───── DATASET EXCERPTS

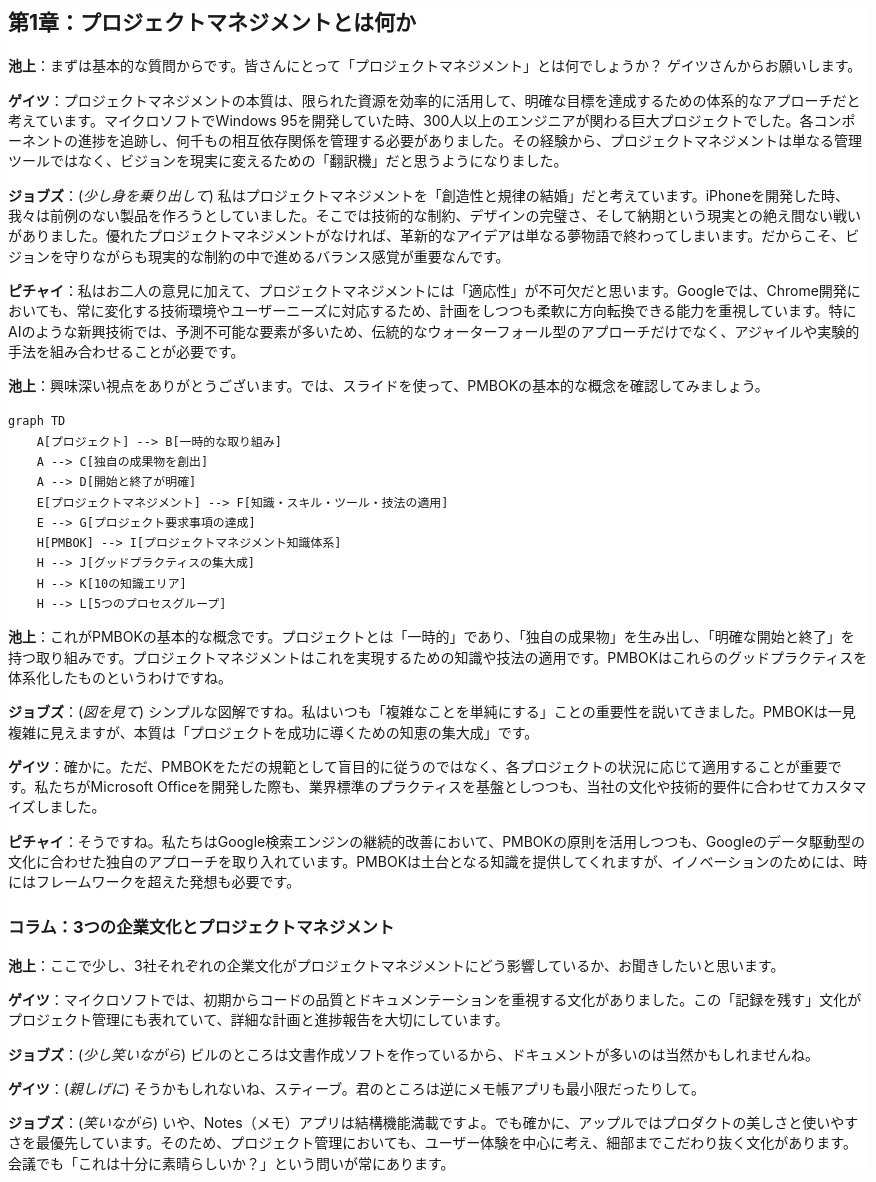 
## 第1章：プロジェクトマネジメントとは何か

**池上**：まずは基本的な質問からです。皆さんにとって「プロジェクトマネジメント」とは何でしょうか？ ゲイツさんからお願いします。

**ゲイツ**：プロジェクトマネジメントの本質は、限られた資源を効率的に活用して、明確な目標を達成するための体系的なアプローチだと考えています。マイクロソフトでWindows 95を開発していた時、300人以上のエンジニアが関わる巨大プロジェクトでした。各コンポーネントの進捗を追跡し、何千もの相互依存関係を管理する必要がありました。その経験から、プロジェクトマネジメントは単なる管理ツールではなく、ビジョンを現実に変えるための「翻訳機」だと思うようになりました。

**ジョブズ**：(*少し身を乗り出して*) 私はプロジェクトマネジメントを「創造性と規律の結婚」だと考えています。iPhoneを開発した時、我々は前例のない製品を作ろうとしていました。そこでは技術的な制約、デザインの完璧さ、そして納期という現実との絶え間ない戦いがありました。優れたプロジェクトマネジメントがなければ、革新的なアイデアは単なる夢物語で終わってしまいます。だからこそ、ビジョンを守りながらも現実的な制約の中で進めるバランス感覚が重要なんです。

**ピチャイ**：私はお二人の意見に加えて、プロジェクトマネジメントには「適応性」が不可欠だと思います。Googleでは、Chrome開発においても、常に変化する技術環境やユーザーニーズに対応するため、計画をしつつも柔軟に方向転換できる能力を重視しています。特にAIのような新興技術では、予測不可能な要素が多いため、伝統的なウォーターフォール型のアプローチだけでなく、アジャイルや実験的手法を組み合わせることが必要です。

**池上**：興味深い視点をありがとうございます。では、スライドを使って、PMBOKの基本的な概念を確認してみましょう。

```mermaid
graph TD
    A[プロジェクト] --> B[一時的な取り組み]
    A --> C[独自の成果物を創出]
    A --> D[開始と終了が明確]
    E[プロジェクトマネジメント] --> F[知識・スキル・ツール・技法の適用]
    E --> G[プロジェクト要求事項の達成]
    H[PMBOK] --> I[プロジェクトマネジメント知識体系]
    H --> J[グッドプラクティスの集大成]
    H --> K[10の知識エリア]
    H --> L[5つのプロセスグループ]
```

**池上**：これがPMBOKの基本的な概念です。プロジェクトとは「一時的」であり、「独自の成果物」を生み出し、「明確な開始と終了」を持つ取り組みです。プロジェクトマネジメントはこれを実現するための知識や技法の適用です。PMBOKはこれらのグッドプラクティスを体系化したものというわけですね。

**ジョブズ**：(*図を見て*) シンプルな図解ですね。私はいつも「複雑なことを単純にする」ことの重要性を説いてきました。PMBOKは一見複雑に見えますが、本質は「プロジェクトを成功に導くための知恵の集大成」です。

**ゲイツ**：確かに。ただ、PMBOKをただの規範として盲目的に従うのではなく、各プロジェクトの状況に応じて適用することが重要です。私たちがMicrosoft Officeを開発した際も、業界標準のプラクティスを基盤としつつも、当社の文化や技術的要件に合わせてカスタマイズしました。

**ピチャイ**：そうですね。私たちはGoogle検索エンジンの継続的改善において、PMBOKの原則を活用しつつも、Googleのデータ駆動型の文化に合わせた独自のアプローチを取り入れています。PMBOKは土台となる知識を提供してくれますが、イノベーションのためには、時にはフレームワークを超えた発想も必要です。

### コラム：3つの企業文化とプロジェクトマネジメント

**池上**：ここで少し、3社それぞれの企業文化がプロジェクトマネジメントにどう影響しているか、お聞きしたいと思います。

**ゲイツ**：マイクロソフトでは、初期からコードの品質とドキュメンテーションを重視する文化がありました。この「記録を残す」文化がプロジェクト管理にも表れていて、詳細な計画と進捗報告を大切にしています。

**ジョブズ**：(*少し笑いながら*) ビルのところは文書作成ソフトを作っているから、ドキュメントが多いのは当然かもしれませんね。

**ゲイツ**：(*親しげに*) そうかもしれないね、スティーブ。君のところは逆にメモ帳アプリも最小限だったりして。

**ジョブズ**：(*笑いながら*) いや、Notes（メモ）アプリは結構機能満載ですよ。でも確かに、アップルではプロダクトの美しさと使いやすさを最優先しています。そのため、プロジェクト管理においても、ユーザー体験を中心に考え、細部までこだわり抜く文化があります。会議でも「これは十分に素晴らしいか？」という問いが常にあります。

──────────
───── DATASET EXCERPTS

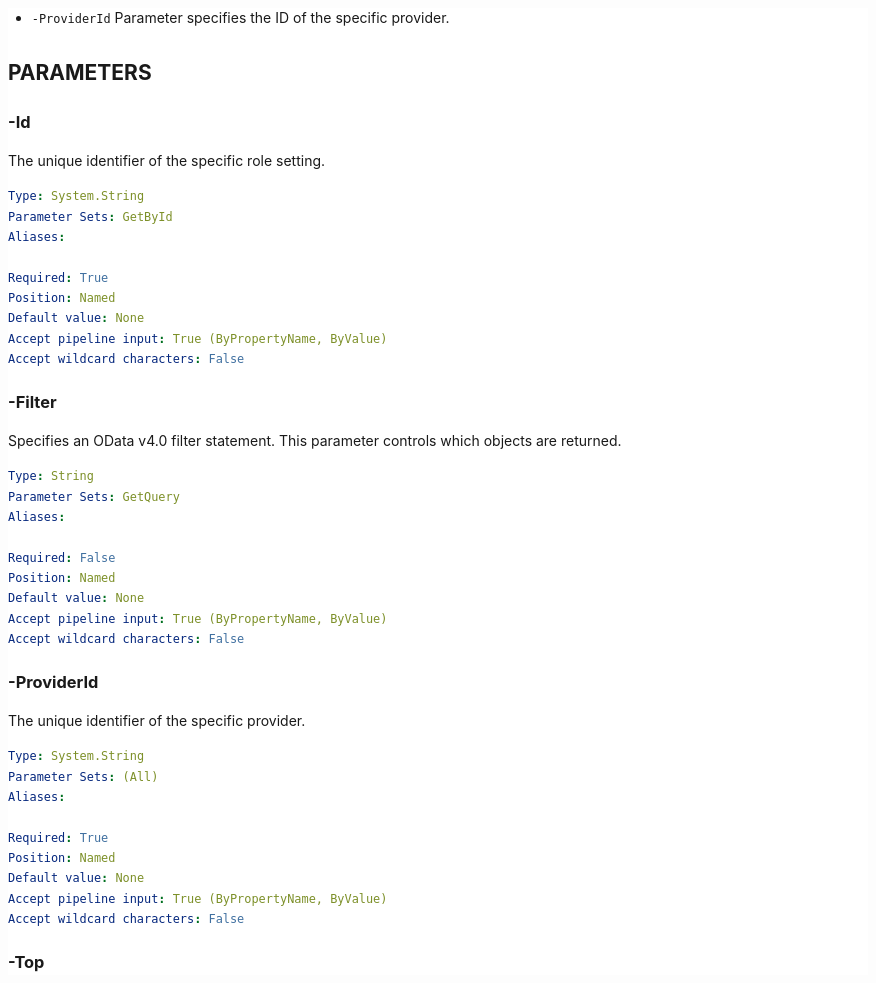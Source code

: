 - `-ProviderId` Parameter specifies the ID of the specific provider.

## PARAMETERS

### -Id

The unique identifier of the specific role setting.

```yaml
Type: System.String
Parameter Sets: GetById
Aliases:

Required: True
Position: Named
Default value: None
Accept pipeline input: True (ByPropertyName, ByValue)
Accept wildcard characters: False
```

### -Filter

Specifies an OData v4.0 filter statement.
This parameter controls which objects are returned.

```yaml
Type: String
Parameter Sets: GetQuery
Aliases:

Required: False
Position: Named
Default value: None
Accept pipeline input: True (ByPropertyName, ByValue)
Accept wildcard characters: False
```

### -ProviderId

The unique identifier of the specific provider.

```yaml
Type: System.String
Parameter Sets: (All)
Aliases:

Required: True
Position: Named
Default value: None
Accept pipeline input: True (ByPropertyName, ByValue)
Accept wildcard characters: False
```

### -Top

──────────
───── DATASET EXCERPTS

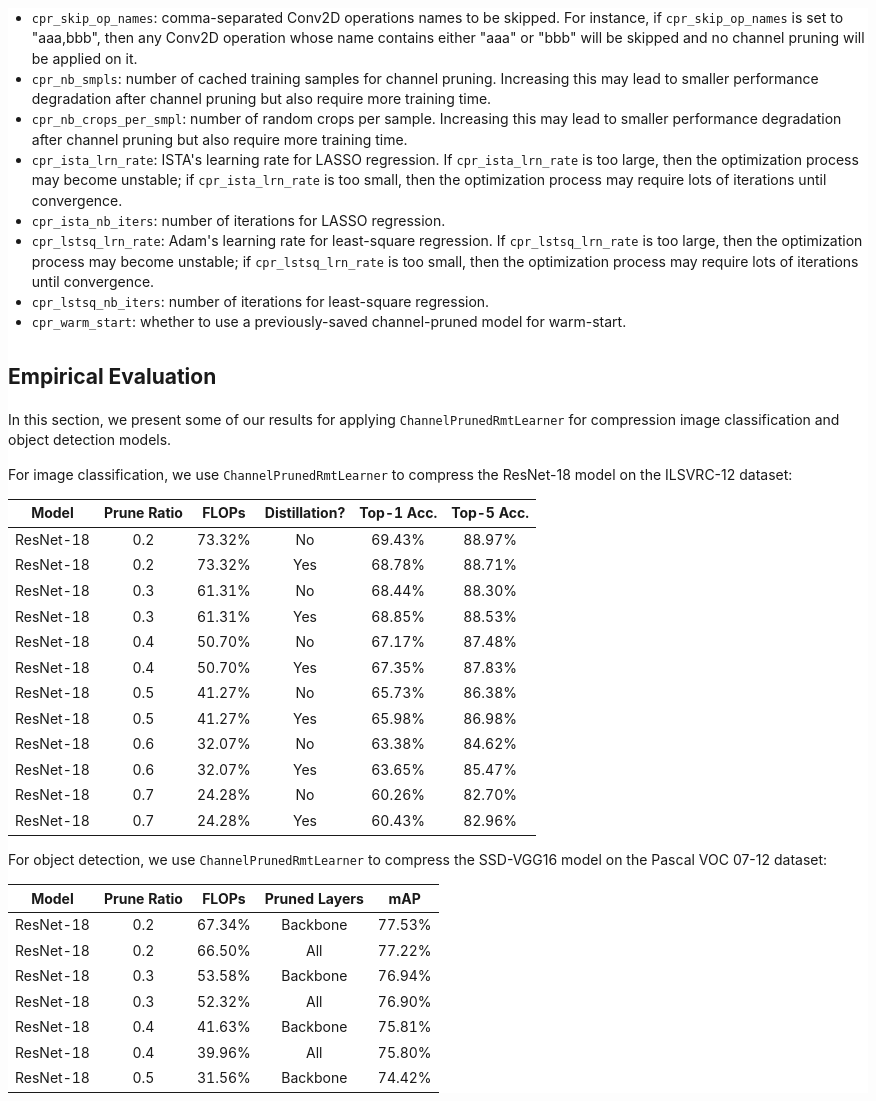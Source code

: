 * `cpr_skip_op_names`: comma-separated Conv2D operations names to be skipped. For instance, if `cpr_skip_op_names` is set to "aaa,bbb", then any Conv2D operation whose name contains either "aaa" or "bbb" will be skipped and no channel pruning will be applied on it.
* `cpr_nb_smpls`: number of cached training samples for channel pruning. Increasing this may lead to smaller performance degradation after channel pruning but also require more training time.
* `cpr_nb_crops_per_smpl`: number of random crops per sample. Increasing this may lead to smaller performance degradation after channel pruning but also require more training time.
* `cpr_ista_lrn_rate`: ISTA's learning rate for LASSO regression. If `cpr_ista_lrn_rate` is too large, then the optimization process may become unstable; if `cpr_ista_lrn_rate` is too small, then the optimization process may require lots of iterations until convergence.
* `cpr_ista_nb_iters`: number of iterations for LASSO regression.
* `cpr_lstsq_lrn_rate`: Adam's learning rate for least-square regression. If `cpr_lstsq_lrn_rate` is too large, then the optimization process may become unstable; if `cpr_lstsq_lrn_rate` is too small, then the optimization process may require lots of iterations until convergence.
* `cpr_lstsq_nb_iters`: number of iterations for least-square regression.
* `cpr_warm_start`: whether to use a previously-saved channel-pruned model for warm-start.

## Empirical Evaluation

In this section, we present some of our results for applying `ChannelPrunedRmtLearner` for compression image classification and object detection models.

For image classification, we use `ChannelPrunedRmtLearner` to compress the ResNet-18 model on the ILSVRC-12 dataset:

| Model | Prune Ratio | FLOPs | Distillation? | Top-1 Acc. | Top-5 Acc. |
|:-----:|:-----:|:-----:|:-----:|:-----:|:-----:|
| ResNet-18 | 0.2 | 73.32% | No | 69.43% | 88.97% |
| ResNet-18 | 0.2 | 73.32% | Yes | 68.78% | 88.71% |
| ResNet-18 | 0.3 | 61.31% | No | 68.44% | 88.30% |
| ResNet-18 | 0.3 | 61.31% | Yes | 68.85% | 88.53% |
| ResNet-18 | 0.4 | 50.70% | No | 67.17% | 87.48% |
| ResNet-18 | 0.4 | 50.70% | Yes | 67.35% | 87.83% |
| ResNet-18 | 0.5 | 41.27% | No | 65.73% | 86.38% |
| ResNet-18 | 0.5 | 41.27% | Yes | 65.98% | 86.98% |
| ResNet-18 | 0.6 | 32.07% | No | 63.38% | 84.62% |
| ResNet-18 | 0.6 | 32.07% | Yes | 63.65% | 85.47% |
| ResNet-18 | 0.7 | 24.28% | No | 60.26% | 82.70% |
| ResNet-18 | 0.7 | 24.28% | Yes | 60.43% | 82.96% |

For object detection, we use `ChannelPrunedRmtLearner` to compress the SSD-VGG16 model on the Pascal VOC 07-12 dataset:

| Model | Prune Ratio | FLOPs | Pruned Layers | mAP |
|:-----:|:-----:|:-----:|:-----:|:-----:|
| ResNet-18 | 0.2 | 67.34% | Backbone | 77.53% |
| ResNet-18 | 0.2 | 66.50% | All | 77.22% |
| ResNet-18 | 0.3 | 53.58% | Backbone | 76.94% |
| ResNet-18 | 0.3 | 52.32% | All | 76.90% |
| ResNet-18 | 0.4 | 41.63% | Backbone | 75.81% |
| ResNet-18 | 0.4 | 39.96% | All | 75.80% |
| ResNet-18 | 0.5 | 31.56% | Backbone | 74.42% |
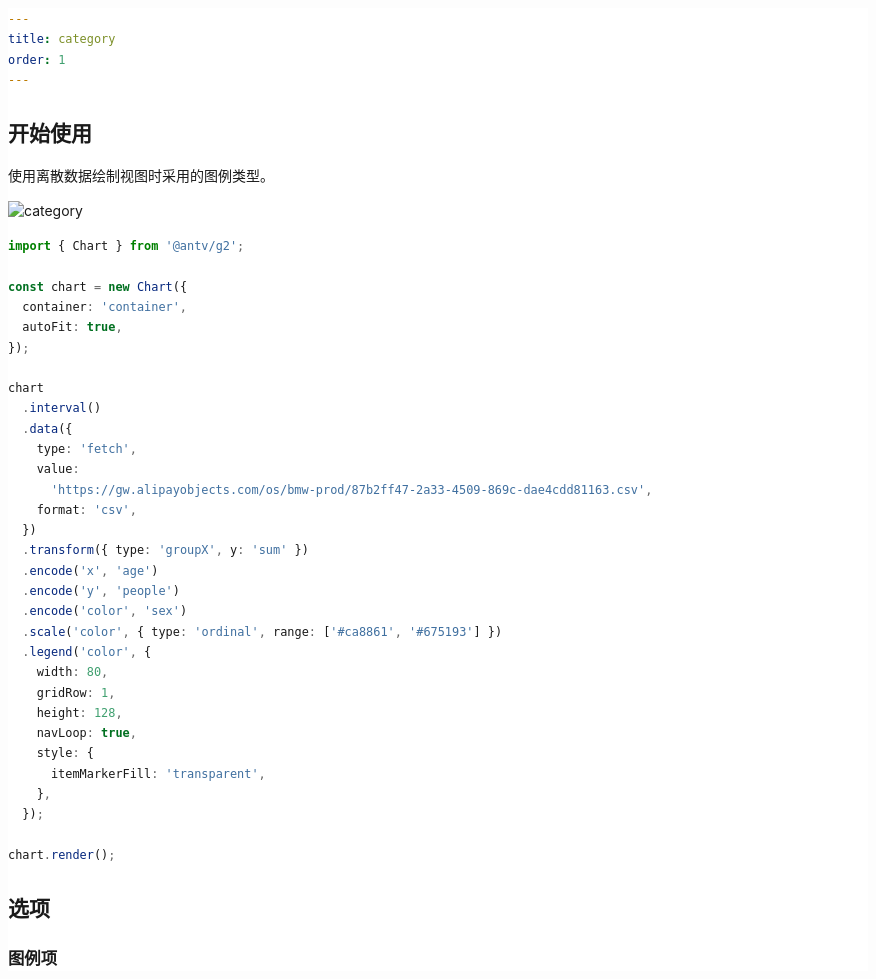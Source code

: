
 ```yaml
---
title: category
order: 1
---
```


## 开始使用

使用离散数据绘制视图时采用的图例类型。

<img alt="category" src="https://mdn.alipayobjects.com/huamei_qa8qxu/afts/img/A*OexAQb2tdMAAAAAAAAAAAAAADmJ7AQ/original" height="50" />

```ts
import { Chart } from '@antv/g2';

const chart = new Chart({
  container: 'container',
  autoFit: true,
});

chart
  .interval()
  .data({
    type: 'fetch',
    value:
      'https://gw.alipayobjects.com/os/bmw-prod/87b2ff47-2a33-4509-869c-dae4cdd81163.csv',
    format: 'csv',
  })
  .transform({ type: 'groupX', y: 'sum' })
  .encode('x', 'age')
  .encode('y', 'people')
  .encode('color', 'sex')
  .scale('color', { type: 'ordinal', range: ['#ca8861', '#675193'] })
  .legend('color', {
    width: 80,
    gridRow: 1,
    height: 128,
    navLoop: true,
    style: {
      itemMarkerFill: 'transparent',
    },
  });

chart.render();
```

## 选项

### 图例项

──────────

EXERCISE REQUIREMENTS »
Look for the word "https" in the listing above, and copy every line where you find it.

REPLY »
<img alt="category" src="https://mdn.alipayobjects.com/huamei_qa8qxu/afts/img/A*OexAQb2tdMAAAAAAAAAAAAAADmJ7AQ/original" height="50" />
      'https://gw.alipayobjects.com/os/bmw-prod/87b2ff47-2a33-4509-869c-dae4cdd81163.csv',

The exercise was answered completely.